Two more Hillsborough transfer students can play ball
Update: Three more transfers were approved in the afternoon session, A fourth, involving a student who wants to play even though he is taking classes at a local college, was deferred for more discussion.
Log two more in the win column for high school athletes in Hillsborough County who appeal athletic eligibility decisions.
The School Board on Tuesday morning gave a thumbs-up to two Alonso High School students who recently transferred into the school.
A system that came about after the Armwood High School eligibility scandal requires transferring students to sit out a year of play unless a committee, which has very strict critera, allows exceptions. That committee is seeing roughly 400 cases a year, said Lanness Robinson, the district's athletics director. About 10 percent result in appeals before the full school board.
At first the board overturned the committee in most cases, despite occasional reservations and questions about whether families were being truthful. Stickly issues include transfers from private school, in which families typically describe financial hardship - which is not one of the four listed criteria.
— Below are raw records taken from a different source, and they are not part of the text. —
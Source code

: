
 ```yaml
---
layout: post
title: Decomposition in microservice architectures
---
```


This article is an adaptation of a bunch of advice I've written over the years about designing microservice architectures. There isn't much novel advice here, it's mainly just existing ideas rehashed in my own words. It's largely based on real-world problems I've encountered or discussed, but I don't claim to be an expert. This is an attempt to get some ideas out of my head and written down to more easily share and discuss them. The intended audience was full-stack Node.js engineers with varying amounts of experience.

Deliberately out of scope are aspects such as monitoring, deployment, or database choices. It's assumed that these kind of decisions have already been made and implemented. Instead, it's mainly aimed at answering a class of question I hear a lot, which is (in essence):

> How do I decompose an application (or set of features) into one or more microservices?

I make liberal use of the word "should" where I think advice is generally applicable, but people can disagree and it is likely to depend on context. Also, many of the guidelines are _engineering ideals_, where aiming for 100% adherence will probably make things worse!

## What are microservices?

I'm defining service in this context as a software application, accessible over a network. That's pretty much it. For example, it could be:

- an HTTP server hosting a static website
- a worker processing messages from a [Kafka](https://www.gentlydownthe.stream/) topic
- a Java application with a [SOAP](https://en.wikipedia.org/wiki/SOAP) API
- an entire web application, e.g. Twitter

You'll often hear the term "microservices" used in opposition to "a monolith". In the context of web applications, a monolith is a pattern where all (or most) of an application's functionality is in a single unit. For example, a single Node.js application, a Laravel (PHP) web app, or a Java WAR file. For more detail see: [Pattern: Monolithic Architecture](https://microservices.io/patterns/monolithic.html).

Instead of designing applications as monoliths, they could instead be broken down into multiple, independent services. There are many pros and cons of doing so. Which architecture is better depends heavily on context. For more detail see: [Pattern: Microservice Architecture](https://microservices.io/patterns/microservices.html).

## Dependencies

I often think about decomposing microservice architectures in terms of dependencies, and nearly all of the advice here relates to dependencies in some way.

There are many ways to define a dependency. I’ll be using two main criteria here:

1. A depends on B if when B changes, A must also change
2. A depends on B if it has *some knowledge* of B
More recently the school board has been saying no to some students.
Tuesday morning's session (five more are scheduled at 2:45 p.m.) opened with the case of an Alonso High School football player who is staying with a family friend who does not have legal custody. The student, now an 18-year-old senior, started has career at Alonso but moved to Leto when the family moved. There, he did not get along with his teachers and his school work suffered. He also fought with his father, which is why he moved in with the friend who lives in the Alonso attendance zone.
The board voted unanimously to allow him to play. (It didn't hurt that he has a scholarship offer from Florida Atlantic University).
The second case was more difficult. It involved a 16-year-old volleyball player who has spent the last two years as a scholarship student at a Christian private school. The school did not give her enough coursework that would prepare her for college and law school, she told the board.
But in the statement she wrote for her appeal, she said she wanted to switch to Alonso to play volleyball.
Board members were torn between their admiration of the student's initial honesty - and the realization that what she had stated seemed counter to the purpose of this whole process, which is to stop students from moving into schools to play a sport.
"We've been on a slippery slope with this the entire time," said board member Carol Kurdell, who seemed inclined to vote against the student, with member Stacy White agreeing.
Member April Griffin, who would have been the tie-breaker, pointed out that the student lives in the Alonso zone. "You're moving into your home school and I have no problem with that," she said.
Kurdell voted with the majority, with only White voting no.